L'infirmière Magazine n° 316 du 01/02/2013

 

AVION-HÔPITAL EN ÉTHIOPIE

REPORTAGE

En Éthiopie, pays qui manque cruellement de structures de santé, et qui affiche un taux de cécité record, un avion-hôpital ophtalmique vole au secours des malvoyants et des aveugles. Embarquement immédiat.

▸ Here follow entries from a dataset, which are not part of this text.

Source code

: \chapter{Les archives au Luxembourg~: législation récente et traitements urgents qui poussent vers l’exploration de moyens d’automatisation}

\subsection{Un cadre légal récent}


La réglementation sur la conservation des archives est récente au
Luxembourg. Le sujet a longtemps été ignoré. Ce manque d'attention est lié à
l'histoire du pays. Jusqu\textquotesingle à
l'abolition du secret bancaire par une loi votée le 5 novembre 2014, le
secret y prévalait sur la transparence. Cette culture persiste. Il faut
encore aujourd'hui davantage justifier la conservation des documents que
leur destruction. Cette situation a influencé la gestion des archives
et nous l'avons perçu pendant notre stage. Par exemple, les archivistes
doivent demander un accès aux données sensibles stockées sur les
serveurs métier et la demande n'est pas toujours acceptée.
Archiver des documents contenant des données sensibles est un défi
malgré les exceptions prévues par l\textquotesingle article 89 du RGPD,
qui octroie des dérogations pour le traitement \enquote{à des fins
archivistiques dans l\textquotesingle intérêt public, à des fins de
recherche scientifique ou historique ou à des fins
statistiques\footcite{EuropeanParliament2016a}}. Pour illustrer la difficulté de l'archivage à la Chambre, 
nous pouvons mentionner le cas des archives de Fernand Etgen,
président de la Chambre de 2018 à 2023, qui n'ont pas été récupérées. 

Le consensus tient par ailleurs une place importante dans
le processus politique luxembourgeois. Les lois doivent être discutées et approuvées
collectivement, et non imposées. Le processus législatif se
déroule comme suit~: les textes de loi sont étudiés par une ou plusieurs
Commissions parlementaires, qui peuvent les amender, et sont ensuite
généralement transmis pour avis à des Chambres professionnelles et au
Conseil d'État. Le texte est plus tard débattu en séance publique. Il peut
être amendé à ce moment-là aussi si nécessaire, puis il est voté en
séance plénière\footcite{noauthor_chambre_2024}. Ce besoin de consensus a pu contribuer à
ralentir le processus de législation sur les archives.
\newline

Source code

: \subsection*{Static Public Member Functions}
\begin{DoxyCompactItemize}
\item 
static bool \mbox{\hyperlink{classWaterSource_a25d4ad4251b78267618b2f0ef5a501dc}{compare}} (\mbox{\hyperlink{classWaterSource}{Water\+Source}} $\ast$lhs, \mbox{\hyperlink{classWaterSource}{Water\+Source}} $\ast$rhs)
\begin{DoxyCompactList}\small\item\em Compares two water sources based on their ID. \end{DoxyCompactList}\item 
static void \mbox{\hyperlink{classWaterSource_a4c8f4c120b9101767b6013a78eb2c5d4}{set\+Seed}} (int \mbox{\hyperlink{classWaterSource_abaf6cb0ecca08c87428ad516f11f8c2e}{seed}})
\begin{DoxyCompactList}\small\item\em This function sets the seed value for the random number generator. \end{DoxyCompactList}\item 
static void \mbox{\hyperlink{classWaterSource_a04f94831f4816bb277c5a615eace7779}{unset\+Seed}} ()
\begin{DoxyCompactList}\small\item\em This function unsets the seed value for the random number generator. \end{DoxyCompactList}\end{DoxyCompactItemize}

À une heure d’Addis Abeba, Sebeta est un bourg poussiéreux semblable à des centaines d’autres dans le pays. Entre deux échoppes, un étrange défilé interpelle : par groupes de trois à quatre, une cinquantaine d’enfants déambulent, bras dessus, bras dessous, le long d’une allée. Les malvoyants aident ainsi les aveugles aux abords d’une des trop rares écoles pour enfants atteints de cecité du pays. En Éthiopie, le handicap visuel reste une charge bien trop lourde pour les parents, la plupart des élèves sont donc logés en internat, dans de petits dortoirs au confort spartiate. C’est l’heure de la récréation. Dans le gymnase, les enfants poursuivent leur activité sportive : saut de l’ange, corde à sauter… L’énergie déployée et la prise de risque surprennent. Cette assurance masque une dure réalité : s’ils ont la chance d’être scolarisés dans une école pour déficients visuels, ces enfants ont la déveine d’être nés dans un pays où 80 % des déficiences visuelles lourdes pourraient pourtant être évitées grâce à une opération médicale. Quelque 1,2 million d’Éthiopiens sont aveugles, et plus de 2,7 millions d’entre eux souffrent de basse vision. Au total, 1,6 % de la population serait touchée par ce type de handicap. Et pour cause : le pays ne compte qu’un seul ophtalmologue par million d’habitants, et les services en soins oculaires sont extrêmement limités.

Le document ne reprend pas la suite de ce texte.